A couple of weeks ago, some literary wags started tweeting that we should #OccupyAvonlea, the fictional home of that infamous anarchist green hair dye fan Anne of Green Gables. Since, comic book characters have occupied Gotham and Metropolis. But Gotham seems like it would be a dangerous place to camp out in (and how much park space does it really have?), and Avonlea’s a little remote to keep an occupation going. So here are the five best fictional places to occupy:
1. Sunnydale: One of Scott Eric Kaufman’s students suggested it would be a bad idea to occupy a town that’s built on a Hellmouth. But given security concerns at Occupy encampments around the country, there could be a definitive advantage to having a slayer on the prowl, keeping an eye out for vampires and sexual predators alike. And Buffy and the Scoobies have special experience in taking down nefarious mayors, so Occupy Sunnydale wouldn’t have to worry about getting kicked out of their encampments:
2. Pawnee: Leslie Knope can conjure parks out of pits. She can throw harvest festivals while dispelling Native American curses. She can program repeated end-of-the-world vigils. She summons baseball fields out of vacant lots, and at next to no cost. As a mainstream Democrat who’s deeply invested in the electoral process, Leslie might not be fully on board with the alternative world-building element of the Occupy movement, but the woman can handle a logistical challenge. Occupy Pawnee would have the best tents, the most Port-a-Potties, and the tastiest Reasonablist-provided donuts:
3. Nellyville: St. Louis rapper Nelly’s created a fictional kingdom that sounds like a pretty great place to hang out. As he explains, it’s a town that’s already committed to rectifying income inequality, where “all newborns get half a mill” — so much for pesky student loan debt — paper boys have Range Rovers, the town’s redeemed the false promise of “40 acres and a mule” with “40 acres and a pool,” and the weather’s determined by democratic vote (if not by consensus). Still, Nellyville’s gender politics and criminal justice could use some work — automatic executions for murder are a little harsh.
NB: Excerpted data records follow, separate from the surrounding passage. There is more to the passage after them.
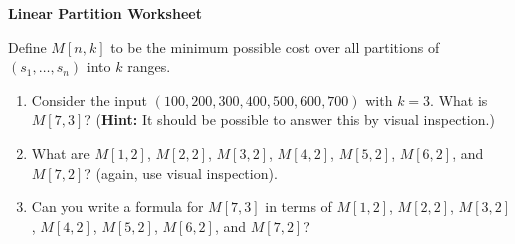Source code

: \documentclass[12pt]{article}
\begin{document}
\newcommand{\I}{\mbox{{\em Int}}}
\newcommand{\lt}{\mbox{{\em left}}}
\newcommand{\rt}{\mbox{{\em right}}}
\newcommand{\ld}{\Delta^l}
\newcommand{\rd}{\Delta^r}
\newcommand{\lsp}[1]{\large\renewcommand{\baselinestretch}{#1}\normalsize}
\newcommand{\hsp}{\hspace{.2in}}

\def\Endwhile{\mbox{\bf endwhile\ }}
\def\Or{\mbox{\bf or\ }}
\def\Do{\mbox{\bf do\ }}
\def\Downto{\mbox{\bf downto\ }}
\def\Int{\mbox{\bf int\ }}
\def\To{\mbox{\bf to\ }}
\def\Repeat{\mbox{\bf repeat\ }}
\def\Until{\mbox{\bf until\ }}
\def\Return{\mbox{\bf return\ }}
\def\Not{\mbox{\bf not\ }}
\def\And{\mbox{\bf and\ }}
\def\For{\mbox{\bf for\ }}
\def\Foreach{\mbox{\bf foreach\ }}
\def\Else{\mbox{\bf else\ }}
\def\Elseif{\mbox{\bf elseif\ }}
\def\End{\mbox{\bf end\ }}
\def\If{\mbox{\bf if\ }}
\def\Mod{\mbox{\bf \ mod\ }}
\def\Then{\mbox{\bf then\ }}
\def\While{\mbox{\bf while\ }}
\def\Output{\mbox{\bf output\ }}


\lsp{1}
\pagestyle{plain}
\begin{center}
{\bf
Linear Partition Worksheet
}
\end{center}

Define $M[n,k]$ to be the minimum possible cost over all partitions of
$(s_1, \dots, s_n)$ into $k$ ranges. 

\begin{enumerate}
\item Consider the input 
$(100, 200, 300, 400, 500, 600, 700)$ with $k = 3$.
What is $M[7,3]$? ({\bf Hint:} 
It should be possible to answer this by visual inspection.)

\vspace*{1in}

\item What are $M[1,2]$, $M[2,2]$, $M[3,2]$, $M[4,2]$, $M[5,2]$, $M[6,2]$, 
and $M[7,2]$? (again, use visual inspection). 

\vspace*{2in}

\item Can you write a formula for $M[7,3]$ in terms of $M[1,2]$, $M[2,2]$, 
$M[3,2]$, $M[4,2]$, $M[5,2]$, $M[6,2]$, and $M[7,2]$? 

\end{enumerate}
 
\end{document}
4. Westeros: If the Occupy movement would be about perfecting a society that’s in decent shape in Nellyville, Occupy Westeros would be a somewhat more urgent proposition. After all, in this shattered kingdom, the 1 percent don’t just control most of Westeros’ wealth: they can rape and murder members of the 99 percent with impunity. There would be logistical challenges, too. In Westeros, when they say winter is coming, they don’t just mean you’re going to have to keep taking snow-soaked sleeping bags to the laundromat to dry them out until April. But holdfasts are easier to defend than public parks. As are giant walls made of ice. And nothing brings the 99 percent together faster than hordes of ice zombies:
5. The Ministry of Magic: Those sections of Harry Potter and the Deathly Hallows may have turned off a lot of readers, but they mean that some of the most politically potent figures in magical Britain have a lot of camping experience. Plus, the ability to have tents that are bigger on the inside than they are on the outside solves overcrowding, and Hermione’s enchanted purse would solve a lot of logistics problems. Given that income inequality has a discomfiting tendency to produce a lot of genocidal racists in the country’s wizarding community, pushing the Ministry towards a more just economic system and more tolerant policies towards Muggles can go hand in hand.